Salmonid Field Protocols Handbook: Techniques for Assessing Status and Trends in Salmon and Trout

Aerial Counts

Edgar L. Jones III, Steve Heinl, and Keith Pahlke

doi: https://doi.org/10.47886/9781888569926.ch19

Aerial counts of salmon are essential tools in Pacific salmon Oncorhynchus spp. management. In Alaska the first recorded aerial count of salmon was made by C. M. Hatton of the U.S. Bureau of Fisheries in the Lake Clark district of Bristol Bay in 1930. As fisheries management progressed, so did the need to cover more streams in shorter periods of time, inspiring the first systematic use of aerial surveys in Alaska by Agent Fred O. Lucas of the Bureau of Fisheries in 1937 (Eicher 1953).

The aerial survey technique is best suited for broad, shallow, clear-water systems with limited overhanging vegetation, undercut banks, and canopy cover. Aerial counts are severely compromised in glacial or turbid waters and in excessively deep water such that fish are beyond the range of visibility (Cousens et al. 1982). Species such as steelhead O. mykiss and coho O. kisutch salmon can be difficult to survey as these fish are often cryptic in coloration and have the behavior of seeking cover, even during spawning, making them less visible.

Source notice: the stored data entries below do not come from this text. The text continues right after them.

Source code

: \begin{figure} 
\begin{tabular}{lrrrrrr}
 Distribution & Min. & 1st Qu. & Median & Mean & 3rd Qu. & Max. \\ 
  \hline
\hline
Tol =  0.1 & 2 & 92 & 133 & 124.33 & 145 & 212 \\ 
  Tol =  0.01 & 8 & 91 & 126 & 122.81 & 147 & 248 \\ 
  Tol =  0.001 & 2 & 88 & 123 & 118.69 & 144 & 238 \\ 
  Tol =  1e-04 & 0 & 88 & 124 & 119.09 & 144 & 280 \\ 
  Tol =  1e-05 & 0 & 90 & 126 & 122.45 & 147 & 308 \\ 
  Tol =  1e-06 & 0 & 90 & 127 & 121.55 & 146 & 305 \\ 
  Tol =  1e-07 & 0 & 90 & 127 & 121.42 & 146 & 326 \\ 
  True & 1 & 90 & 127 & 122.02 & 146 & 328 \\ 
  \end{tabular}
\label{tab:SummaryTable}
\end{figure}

The visibility of spawning salmon to observers depends on many factors such as water quality, fish concealment, stream dimensions, and density of fish, among others (Bevan 1961). The ability of the observer to count fish accurately has been the main topic of many aerial survey studies (Bevan 1961; Neilson and Geen 1981; Cousens et al. 1982; Labelle 1994; Symons and Waldichuk 1984; Dangel and Jones 1988; Jones et. al 1998). Furthermore, biased counts of salmon abundance and associated measurement error have been seen to produce seriously biased estimates of optimum harvest rate and escapement in stock-recruitment analysis (Walters 1981; Walters and Ludwig 1981). An interesting phenomenon is that the accuracy and precision of observer counts decreases as abundance increases, and simple linear corrections for bias are not as appropriate as using allometric forms with multiplicative error structure in light of changing magnitudes of fish. In short, humans are overly conservative and tend to underestimate versus overestimate when counting objects (Jones et al. 1998; Clark 1992; Dangel and Jones 1988; Daum et al. 1992; Evensen 1992; Rogers 1984; Shardlow et al. 1987; Skaugstad 1992).

Efforts should be made to minimize the influence of extraneous variables such as weather, water quality, aircraft type, and pilot performance, and observers should minimize the impacts of these variables to the best of their abilities. The density of fish may also be an important variable. Eicher (1953), in work performed in Bristol Bay, said that the accuracy of observer counts might be inversely proportional to the density of salmon. Often, salmon can be seen packed into very tight schools, and in one study on coho salmon, fish were much easier to count once they were disturbed and disbursed, in principle lowering the school density (Irvine et al. 1992). In essence, increasing the density of salmon has much the same effect as increasing the number of undercut banks, water glare and turbidity, and canopy cover (Jones et. al 1998). Prior knowledge of the stream is beneficial with regard to accuracy when performing aerial counts. One study showed that observers familiar with the stream consistently produced more accurate estimates when compared to observers not familiar with the stream (ADFG 1964).